We say that two metrics $g_1$ and $g_0$ on a Riemannian manifold $M^{n}$ are conformal, if there exists a positive function $\varphi\in C^{\infty}(M)$ such that \begin{equation} g_1=\varphi^{2}g_0. \end{equation}
In particular, we say that a Riemannian manifold $(M^{n},g_1)$ is conformally flat on $x\in M^{n}$, if there exists an open subset $U_{x}$ on $M^{n}$ that is conformal to an open subset of $\mathbb{R}^{n}$ endowed with an Euclidian metric $g_0$. We say that $(M,g_1)$ is conformally flat, if it is conformally flat on every point $x$.
My question is:
I would like to show that $\mathbb{H}^{2}\times \mathbb{R}=\{(x_1,x_2,x_3) \in \mathbb{R}^{3}; \, x_2>0\}$ is conformally flat by finding a metric conformal to the Euclidean metric $g_0$ in $\mathbb{R}^{3}$.

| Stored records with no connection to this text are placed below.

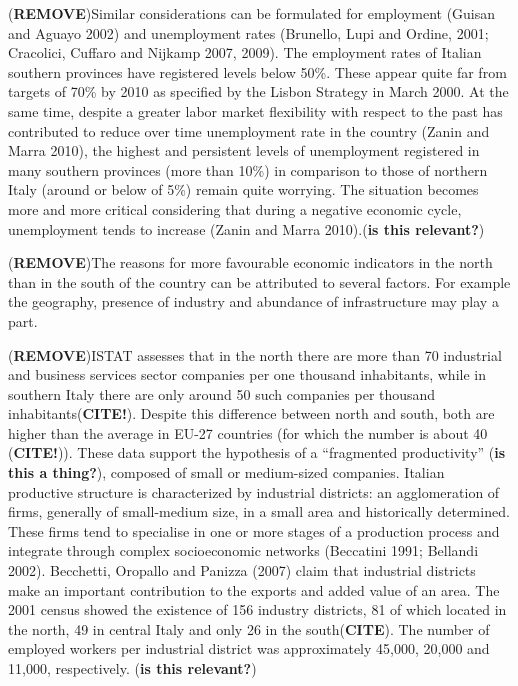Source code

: \documentclass[10pt]{article}
\theoremstyle{definition}
\theoremstyle{plain}
\begin{document}
(\textbf{REMOVE})Similar considerations can be formulated for employment (Guisan and Aguayo 2002) and unemployment rates (Brunello, Lupi and Ordine, 2001; Cracolici, Cuffaro and Nijkamp 2007, 2009). The employment rates of Italian southern provinces have registered levels below 50\%. These appear quite far from targets of 70\% by 2010 as specified by the Lisbon Strategy in March 2000. At the same time, despite a greater labor market flexibility with respect to the past has contributed to reduce over time unemployment rate in the country (Zanin and Marra 2010), the highest and persistent levels of unemployment registered in many southern provinces (more than 10\%) in comparison to those of northern Italy (around or below of 5\%) remain quite worrying. The situation becomes more and more critical considering that during a negative economic cycle, unemployment tends to increase (Zanin and Marra 2010).(\textbf{is this relevant?})

(\textbf{REMOVE})The reasons for more favourable economic indicators in the north than in the south of the country can be attributed to several factors. For example the geography, presence of industry and abundance of infrastructure may play a part.

(\textbf{REMOVE})ISTAT assesses that in the north there are more than 70 industrial and business services sector companies per one thousand inhabitants, while in southern Italy there are only around 50 such companies per thousand inhabitants(\textbf{CITE!}). Despite this difference between north and south, both are higher than the average in EU-27 countries (for which the number is about 40 (\textbf{CITE!})). These data support the hypothesis of a ``fragmented productivity'' (\textbf{is this a thing?}), composed of small or medium-sized companies. Italian productive structure is characterized by industrial districts: an agglomeration of firms, generally of small-medium size, in a small area and historically determined. These firms tend to specialise in one or more stages of a production process and integrate through complex socioeconomic networks (Beccatini 1991; Bellandi 2002). Becchetti, Oropallo and Panizza (2007) claim that industrial districts make an important contribution to the exports and added value of an area. The 2001 census showed the existence of 156 industry districts, 81 of which located in the north, 49 in central Italy and only 26 in the south(\textbf{CITE}). The number of employed workers per industrial district was approximately 45,000, 20,000 and 11,000, respectively.  (\textbf{is this relevant?})
\end{document}
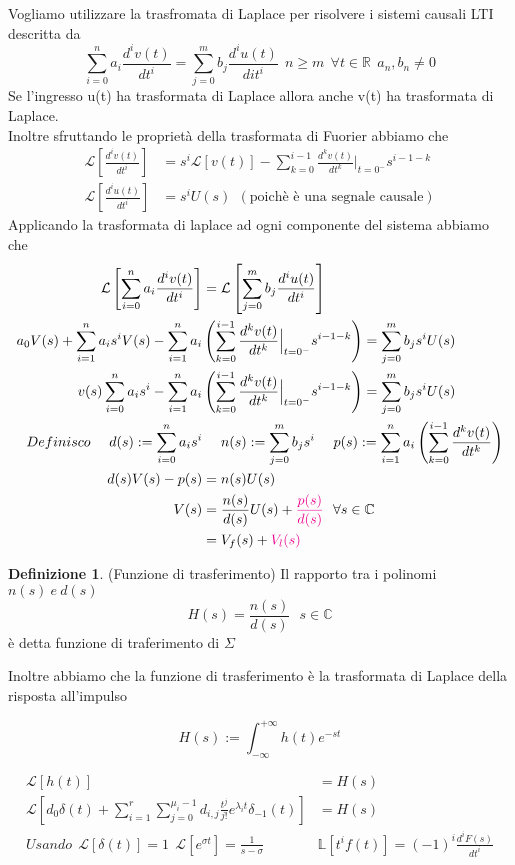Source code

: \documentclass{article}
\theoremstyle{definition}
\newtheorem*{definizione}{Definizione}
\newcommand{\R}{\mathbb{R}}
\newcommand{\la}{\lambda}
\newcommand{\intinf}{\int_{-\infty}^{+\infty}}
\newcommand{\sistema}{\sum_{i=0}^{n}a_i \frac{d^i v(t)}{dt^i}=\sum_{j=0}^{m}b_j \frac{d^i u(t)}{dit^i}}
\begin{document}
	Vogliamo utilizzare la trasfromata di Laplace per risolvere i sistemi causali LTI descritta da 
	$$\sistema \ \ n \geq m \ \ \forall t \in \R \ \ a_n , b_n \neq 0$$
	Se l'ingresso u(t) ha trasformata di Laplace allora anche v(t) ha trasformata di Laplace.\\ Inoltre sfruttando le proprietà della trasformata di Fuorier abbiamo che 
	\begin{align*}
	\mathcal{L}\left[\frac{d^iv(t)}{dt^i}\right]&=s^i \mathcal{L}[v(t)] - \sum_{k=0}^{i-1}\frac{d^kv(t)}{dt^k} \Big|_{t=0^-} s^{i-1-k} \\ 
	\mathcal{L}\left[\frac{d^iu(t)}{dt^i}\right]&=s^i U(s) \ \ (\text{poichè è una segnale causale})
		\end{align*}
		Applicando la trasformata di laplace ad ogni componente del sistema abbiamo che 
		\begin{align*}
			\mathcal{L}\left[\sum_{i=0}^{n}a_i \frac{d^i v(t)}{dt^i} \right]&=\mathcal{L}\left[\sum_{j=0}^{m}b_j \frac{d^iu(t)}{dt^i} \right] \\
			a_0 V(s) + \sum_{i=1}^{n}a_i s^i V(s) - \sum_{i=1}^{n}a_i&\left(\sum_{k=0}^{i-1}\frac{d^kv(t)}{dt^k} \Big|_{t=0^-} s^{i-1-k}\right)= \sum_{j=0}^{m}b_j s^i U(s) \\
			v(s)\sum_{i=0}^{n}a_i s^i  - \sum_{i=1}^{n}a_i&\left(\sum_{k=0}^{i-1}\frac{d^kv(t)}{dt^k} \Big|_{t=0^-} s^{i-1-k}\right)= \sum_{j=0}^{m}b_j s^i U(s) \\ 
			 Definisco \ \ \ \ d(s) := \sum_{i=0}^{n}a_i s^i  & \ \ \ \ n(s):= \sum_{j=0}^{m}b_j s^i \ \ \ \ p(s):= \sum_{i=1}^{n}a_i\left(\sum_{k=0}^{i-1}\frac{d^kv(t)}{dt^k}\right) \\
		  d(s) V(s)-p(s)&=n(s)U(s) \\
		 V(s)&=\frac{n(s)}{d(s)}U(s) + \textcolor{magenta}{\frac{p(s)}{d(s)} }\ \ \forall s \in \mathbb{C}  \\
		 &= V_f(s)+ \textcolor{magenta}{V_l(s)}
		\end{align*}
		\begin{definizione}(Funzione di trasferimento)
			Il rapporto tra i polinomi $n(s) \ e \ d(s)$ 
			$$H(s) = \frac{n(s)}{d(s)} \ \ \ s \in \mathbb{C} $$ \label{formu:1}
			è detta funzione di traferimento di $\Sigma$
		\end{definizione}
		Inoltre abbiamo che la funzione di trasferimento è la trasformata di Laplace della risposta all'impulso 
		\begin{tcolorbox}
$$H(s):=\intinf h(t)e^{-st}$$ 
		\end{tcolorbox}
		\begin{align*}
		\mathcal{L}[h(t)]&=H(s) \\ 
		\mathcal{L}\left[d_0 \delta(t)+\sum_{i=1}^{r}\sum_{j=0}^{\mu_i-1}d_{i,j}\frac{t^j}{j!}e^{\la_i t}\delta_{-1}(t)\right]&=H(s) \\  
		Usando  \ \ \mathcal{L}[\delta(t)]=1 \ \ \mathcal{L}[e^{\sigma t}]=\frac{1}{s-\sigma }\ \ & \mathbb{L}[t^if(t)]=(-1)^i \frac{d^iF(s)}{dt^i}\\ 
		\end{align*}
\end{document}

Thank you for your support.
Let's denote by $\mathbb{E}^1$ the Riemannian manifold which is the space $\mathbb{R}$ with its standard Euclidean metric. And denote by $\mathbb{H}^2$ the upper half plane model of the hyperbolic plane, which comes equipped with the Riemannian metric $\frac{1}{y^2}(dx^2 + dy^2)$. As stated in the comments, the metric on $\mathbb{H}^2 \times \mathbb{E}^1$ is defined to be $\frac{1}{y^2}(dx^2 + dy^2) + dz^2$.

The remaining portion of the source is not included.